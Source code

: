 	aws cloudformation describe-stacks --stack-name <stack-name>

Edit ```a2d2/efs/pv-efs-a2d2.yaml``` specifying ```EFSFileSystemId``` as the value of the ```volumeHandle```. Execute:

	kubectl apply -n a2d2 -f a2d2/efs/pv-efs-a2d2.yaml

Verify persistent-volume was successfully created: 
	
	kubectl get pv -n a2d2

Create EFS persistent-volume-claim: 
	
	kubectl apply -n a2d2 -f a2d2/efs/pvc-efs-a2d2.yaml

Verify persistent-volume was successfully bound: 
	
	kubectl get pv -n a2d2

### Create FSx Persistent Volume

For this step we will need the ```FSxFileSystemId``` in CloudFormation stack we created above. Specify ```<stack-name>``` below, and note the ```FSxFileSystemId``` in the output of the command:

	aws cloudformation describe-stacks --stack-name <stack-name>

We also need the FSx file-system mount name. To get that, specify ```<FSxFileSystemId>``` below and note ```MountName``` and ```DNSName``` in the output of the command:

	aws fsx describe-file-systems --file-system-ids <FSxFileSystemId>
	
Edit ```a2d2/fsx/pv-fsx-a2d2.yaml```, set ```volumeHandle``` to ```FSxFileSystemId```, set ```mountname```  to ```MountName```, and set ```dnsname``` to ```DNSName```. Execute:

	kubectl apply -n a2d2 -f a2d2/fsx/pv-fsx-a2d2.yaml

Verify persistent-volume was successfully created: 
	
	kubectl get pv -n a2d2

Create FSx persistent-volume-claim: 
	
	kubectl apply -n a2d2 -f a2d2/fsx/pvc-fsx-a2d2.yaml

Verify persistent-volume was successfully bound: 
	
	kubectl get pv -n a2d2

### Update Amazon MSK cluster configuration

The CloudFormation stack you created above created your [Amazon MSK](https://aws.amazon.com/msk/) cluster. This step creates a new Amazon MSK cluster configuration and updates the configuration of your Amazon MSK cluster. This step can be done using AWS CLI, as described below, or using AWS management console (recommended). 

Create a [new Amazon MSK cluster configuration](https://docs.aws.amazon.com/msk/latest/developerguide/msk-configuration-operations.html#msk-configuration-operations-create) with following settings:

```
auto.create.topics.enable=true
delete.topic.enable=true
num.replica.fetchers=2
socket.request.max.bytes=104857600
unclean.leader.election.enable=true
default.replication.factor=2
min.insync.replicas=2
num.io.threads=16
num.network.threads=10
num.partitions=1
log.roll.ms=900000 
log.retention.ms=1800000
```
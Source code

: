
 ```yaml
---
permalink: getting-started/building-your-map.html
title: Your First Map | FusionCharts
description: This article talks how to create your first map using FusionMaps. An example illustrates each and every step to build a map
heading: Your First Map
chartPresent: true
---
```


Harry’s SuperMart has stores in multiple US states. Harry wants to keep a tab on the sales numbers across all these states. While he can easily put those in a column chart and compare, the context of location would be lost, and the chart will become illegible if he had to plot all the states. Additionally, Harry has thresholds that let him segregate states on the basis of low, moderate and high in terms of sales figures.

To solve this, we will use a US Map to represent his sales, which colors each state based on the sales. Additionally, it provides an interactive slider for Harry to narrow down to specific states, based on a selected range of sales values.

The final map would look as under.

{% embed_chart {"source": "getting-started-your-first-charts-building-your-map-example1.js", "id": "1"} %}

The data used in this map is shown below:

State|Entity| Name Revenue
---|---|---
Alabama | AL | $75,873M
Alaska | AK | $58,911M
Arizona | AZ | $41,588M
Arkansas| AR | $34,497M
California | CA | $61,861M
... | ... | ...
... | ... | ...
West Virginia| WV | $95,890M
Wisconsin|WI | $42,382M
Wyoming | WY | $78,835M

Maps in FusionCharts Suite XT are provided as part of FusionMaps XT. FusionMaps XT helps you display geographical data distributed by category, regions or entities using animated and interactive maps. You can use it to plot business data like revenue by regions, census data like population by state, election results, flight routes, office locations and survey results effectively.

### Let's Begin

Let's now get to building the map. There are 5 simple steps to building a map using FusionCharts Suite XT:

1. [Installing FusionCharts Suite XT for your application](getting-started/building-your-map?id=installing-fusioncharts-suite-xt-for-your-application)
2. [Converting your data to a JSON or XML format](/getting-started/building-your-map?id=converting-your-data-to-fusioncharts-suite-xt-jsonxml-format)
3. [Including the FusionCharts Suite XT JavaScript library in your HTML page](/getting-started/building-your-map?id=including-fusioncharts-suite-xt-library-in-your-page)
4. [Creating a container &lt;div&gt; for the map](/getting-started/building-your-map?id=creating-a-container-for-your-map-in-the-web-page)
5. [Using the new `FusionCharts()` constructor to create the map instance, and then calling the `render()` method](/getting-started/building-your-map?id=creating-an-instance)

_ _ _ _ _ _ _

The expected answer is a copy of each line in the records that holds the word "stacks".

→ **Output for this task**:
: 	aws cloudformation describe-stacks --stack-name <stack-name>
	aws cloudformation describe-stacks --stack-name <stack-name>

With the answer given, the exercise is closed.